§ WORK TO BE COMPLETED: Which lines hold the word "message"? Copy each of them from the material.

§ EXTRACTED INFORMATION:
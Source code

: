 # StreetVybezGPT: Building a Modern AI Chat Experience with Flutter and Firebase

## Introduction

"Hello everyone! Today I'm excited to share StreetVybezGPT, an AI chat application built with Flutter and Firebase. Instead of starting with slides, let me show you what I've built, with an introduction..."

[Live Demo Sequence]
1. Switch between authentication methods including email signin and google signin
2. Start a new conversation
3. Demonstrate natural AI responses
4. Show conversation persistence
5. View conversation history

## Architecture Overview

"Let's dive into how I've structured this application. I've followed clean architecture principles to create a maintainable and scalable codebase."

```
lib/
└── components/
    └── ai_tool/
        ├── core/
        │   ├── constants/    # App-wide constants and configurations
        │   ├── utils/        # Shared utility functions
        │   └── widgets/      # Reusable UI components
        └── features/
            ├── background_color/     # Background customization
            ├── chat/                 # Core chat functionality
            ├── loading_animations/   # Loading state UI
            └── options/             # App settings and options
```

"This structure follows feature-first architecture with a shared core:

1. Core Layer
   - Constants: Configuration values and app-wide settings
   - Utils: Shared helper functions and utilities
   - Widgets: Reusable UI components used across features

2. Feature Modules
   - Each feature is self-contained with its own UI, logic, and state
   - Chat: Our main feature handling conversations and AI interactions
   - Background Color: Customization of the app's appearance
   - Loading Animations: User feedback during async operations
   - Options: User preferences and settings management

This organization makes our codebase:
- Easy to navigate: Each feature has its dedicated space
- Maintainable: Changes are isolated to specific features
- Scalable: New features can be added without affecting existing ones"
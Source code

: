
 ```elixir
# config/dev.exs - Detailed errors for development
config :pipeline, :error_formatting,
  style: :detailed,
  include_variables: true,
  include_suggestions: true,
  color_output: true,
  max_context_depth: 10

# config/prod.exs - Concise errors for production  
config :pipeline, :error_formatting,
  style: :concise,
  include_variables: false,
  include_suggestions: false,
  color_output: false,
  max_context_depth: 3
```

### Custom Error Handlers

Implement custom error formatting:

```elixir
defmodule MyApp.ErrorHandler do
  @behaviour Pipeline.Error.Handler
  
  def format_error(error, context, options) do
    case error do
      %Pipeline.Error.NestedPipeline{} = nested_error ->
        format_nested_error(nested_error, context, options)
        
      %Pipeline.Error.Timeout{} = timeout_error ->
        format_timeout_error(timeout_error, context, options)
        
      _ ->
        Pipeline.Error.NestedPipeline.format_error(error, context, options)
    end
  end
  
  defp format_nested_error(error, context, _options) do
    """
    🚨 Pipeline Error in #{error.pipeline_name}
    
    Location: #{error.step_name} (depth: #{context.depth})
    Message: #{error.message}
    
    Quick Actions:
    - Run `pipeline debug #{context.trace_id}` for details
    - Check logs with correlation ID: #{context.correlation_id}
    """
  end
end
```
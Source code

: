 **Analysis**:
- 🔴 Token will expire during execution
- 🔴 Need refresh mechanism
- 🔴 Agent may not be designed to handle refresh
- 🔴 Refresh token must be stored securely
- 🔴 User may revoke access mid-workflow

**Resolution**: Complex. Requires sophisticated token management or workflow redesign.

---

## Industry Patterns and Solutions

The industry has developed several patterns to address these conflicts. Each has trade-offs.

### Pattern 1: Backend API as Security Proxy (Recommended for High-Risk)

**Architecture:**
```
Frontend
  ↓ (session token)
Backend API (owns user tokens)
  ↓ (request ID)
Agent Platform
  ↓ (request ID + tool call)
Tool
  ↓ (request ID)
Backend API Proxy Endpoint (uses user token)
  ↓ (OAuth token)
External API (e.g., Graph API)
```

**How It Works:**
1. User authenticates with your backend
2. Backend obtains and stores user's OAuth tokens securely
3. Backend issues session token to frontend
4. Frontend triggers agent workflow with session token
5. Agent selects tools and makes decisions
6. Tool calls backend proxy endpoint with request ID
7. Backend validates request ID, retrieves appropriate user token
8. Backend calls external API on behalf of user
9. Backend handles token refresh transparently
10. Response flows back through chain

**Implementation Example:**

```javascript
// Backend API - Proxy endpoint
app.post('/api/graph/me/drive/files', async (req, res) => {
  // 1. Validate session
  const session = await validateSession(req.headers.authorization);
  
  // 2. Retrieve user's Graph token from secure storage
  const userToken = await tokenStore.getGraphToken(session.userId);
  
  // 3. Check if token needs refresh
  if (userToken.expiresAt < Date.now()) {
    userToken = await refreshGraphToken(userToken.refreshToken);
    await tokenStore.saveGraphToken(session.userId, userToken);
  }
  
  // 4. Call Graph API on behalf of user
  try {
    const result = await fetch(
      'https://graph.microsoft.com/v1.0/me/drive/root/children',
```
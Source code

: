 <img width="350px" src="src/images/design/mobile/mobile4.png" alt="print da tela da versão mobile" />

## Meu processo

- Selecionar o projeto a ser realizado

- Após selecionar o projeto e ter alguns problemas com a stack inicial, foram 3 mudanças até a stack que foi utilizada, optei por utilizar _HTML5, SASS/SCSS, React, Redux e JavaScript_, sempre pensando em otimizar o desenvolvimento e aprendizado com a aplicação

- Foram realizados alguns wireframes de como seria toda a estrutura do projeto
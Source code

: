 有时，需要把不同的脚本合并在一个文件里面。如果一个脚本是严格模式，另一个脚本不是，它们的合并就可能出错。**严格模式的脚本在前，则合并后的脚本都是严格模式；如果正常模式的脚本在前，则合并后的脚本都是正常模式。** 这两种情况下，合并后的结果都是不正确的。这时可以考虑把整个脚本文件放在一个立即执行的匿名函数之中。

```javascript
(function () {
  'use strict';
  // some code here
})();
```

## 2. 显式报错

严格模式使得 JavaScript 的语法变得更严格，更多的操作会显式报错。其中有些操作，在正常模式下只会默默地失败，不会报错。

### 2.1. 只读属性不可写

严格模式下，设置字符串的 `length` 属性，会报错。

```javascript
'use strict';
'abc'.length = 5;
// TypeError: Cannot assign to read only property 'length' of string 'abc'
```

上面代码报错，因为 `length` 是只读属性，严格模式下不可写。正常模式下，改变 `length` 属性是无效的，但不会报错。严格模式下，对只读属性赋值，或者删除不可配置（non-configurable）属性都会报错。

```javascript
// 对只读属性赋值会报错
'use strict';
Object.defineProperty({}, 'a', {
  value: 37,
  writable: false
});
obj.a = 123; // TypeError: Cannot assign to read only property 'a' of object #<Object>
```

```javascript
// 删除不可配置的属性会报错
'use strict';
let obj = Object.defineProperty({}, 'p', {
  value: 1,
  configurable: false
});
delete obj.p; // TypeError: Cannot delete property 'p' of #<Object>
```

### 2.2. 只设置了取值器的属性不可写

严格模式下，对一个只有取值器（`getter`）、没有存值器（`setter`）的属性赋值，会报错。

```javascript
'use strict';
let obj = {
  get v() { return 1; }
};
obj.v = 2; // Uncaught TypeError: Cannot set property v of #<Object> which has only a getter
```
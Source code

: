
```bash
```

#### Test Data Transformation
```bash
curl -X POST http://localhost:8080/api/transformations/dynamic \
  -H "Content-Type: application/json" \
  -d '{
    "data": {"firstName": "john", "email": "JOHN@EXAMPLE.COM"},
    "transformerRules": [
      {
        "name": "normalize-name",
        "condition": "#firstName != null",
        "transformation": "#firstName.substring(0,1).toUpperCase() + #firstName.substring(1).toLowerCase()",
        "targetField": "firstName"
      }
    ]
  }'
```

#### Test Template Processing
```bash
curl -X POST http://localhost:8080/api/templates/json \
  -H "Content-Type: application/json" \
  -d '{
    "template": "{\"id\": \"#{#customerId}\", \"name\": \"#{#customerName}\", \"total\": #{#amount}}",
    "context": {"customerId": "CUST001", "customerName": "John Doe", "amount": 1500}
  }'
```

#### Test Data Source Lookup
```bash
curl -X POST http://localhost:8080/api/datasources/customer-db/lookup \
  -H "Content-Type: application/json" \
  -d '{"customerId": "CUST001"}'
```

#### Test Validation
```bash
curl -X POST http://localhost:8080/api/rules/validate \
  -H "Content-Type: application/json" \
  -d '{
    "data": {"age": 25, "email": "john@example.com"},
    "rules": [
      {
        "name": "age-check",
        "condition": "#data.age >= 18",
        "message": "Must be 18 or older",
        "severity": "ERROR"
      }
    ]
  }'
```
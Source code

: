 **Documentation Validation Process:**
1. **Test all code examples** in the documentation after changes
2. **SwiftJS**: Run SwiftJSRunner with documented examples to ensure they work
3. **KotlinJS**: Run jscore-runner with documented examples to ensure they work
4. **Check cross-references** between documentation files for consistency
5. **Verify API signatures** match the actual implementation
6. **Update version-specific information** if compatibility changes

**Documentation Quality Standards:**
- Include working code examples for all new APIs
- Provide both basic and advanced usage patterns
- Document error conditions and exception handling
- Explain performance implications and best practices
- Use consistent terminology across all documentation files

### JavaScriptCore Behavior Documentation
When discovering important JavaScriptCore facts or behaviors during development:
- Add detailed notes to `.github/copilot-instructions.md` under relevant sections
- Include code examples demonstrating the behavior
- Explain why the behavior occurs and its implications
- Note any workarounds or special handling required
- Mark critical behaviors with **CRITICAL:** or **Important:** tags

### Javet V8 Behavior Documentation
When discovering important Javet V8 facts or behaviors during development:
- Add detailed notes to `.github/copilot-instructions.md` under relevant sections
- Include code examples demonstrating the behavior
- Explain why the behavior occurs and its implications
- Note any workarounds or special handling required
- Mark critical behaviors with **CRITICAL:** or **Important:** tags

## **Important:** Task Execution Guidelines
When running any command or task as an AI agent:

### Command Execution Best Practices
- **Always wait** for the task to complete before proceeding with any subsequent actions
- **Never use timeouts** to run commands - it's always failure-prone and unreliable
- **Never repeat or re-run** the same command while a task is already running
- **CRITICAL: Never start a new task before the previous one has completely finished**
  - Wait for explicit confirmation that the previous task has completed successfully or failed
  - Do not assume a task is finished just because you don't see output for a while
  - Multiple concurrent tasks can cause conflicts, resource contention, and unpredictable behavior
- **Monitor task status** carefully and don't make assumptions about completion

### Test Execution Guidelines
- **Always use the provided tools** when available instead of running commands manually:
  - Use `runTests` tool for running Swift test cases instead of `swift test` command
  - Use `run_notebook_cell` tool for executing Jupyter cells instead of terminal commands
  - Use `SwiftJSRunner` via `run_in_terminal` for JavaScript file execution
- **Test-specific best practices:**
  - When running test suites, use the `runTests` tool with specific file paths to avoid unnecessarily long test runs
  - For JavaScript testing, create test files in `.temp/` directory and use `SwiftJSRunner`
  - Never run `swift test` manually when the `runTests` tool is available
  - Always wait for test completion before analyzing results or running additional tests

§ FINAL ANSWER:
    Message: #{error.message}
        "message": "Must be 18 or older",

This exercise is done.